Em tais circunstâncias, um homem pode perfeitamente ser um bruxo e não saber 
disso. Contudo, nunca soube de um zande que admitisse sua bruxaria. (idem, 86) 
Ou seja, a bruxaria é transcendente ao indivíduo, pois a qualquer momento ela pode se 
revelar e poderá até manifestar-se sem a autorização do sujeito, mas o mesmo sabe que é 
possível isso acontecer. Já para os critérios de inconsciência da bruxaria, Evans-Pritchard 
descreve que pode acontecer através dos sonhos, já que estes são a própria inconsciência 
 3 
(segundo Freud o inconsciente diversas vezes se manifesta pelos sonhos), podendo até 
embruxar alguém por esse meio (idem, 86). Outra maneira de ser um bruxo inconsciente de 
sua bruxaria é pela incerteza da bruxaria na barriga (idem, 84). E outro modo é por meio da 
responsabilidade moral, isto é, quando um sujeito é acusado pelo veredicto do oráculo de 
veneno, ele tem de assumir que é culpado, se desculpar e soprar água na asa da galinha. Nesse 
ritual, segundo Evans-Pritchard, é muito provável que o indivíduo assuma a culpa, pelo efeito 
coercitivo do processo, mesmo sem que ele seja culpado, pois “o oráculo de veneno não erra” 
(idem, 86). 
Contudo, é notável como a análise desse sistema de crenças não somente estabiliza e 
harmoniza a ordem social, mas é racional e coerente. “Evans-Pritchard demostra que 
pensamento e fé não são processos abstratos, fora dos eventos concretos da vida de cada dia, 
mas uma parte inseparável desses eventos” (ERIKSEN & NIELSEN, 88). A de se ressaltar 
que ele demostra o conhecimento ou as crenças são produtos sociais em toda parte. A 
antropologia de Evans-Pritchard está relacionada as organizações sociais internas nas 
sociedades, por isso epistemologicamente a antropologia de Evans-Pritchard se orienta pelas 
representações institucionais. 
 
 
REFERÊNCIAS BIBLIOGRÁFICAS 
WEBER, Max. Conceitos Básicos de Sociologia. São Paulo: Editora Moraes, 1987. 

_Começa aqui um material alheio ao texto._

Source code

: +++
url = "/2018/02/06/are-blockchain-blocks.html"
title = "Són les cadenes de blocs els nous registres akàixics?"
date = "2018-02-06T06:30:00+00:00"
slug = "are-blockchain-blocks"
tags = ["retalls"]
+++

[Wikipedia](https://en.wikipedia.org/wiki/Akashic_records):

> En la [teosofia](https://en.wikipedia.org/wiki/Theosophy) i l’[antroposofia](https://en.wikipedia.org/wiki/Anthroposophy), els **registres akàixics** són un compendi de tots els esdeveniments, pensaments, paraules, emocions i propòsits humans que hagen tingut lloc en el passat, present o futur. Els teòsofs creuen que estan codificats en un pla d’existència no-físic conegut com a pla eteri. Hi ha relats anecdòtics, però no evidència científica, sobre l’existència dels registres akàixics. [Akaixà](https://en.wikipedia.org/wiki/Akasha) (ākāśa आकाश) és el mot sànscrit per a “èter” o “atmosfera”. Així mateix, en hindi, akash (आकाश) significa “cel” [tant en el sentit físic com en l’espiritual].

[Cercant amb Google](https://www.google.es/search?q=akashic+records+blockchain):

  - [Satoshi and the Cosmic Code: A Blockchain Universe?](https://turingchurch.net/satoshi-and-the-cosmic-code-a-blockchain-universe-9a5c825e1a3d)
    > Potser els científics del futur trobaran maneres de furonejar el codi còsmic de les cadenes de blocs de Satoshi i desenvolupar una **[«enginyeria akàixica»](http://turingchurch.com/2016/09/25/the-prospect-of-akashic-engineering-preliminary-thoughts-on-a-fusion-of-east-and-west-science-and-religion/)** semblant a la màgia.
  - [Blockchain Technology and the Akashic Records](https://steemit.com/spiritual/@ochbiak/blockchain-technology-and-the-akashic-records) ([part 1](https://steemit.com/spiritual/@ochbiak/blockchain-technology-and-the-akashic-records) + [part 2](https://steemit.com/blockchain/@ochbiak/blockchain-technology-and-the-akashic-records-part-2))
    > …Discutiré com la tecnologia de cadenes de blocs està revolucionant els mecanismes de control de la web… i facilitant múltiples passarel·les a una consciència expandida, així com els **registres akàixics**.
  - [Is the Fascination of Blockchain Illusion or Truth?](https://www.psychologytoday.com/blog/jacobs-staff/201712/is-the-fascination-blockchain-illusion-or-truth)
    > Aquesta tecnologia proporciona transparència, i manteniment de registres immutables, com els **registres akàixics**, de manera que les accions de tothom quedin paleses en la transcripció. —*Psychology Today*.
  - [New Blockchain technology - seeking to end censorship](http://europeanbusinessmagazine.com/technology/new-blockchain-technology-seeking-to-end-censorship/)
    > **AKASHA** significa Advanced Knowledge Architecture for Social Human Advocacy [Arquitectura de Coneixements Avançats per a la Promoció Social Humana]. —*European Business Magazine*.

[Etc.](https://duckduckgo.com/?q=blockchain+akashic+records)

ERIKSEN, Thomas & NIELSEN, Finn. História da Antropologia (sobre Evans-Pritchard p. 
72 e 73; 87-89). 2° ed. Petrópolis, Rio de Janeiro: Vozes, 2007. 
EVANS-PRITCHARD, E.E. Bruxaria, Oráculo e Magia entre os Azandes. Rio de Janeiro: 
Jorge Zahar, 2005. 
LAPLANTINE, François.Aprender Antropologia. São Paulo: Brasiliense, 2003.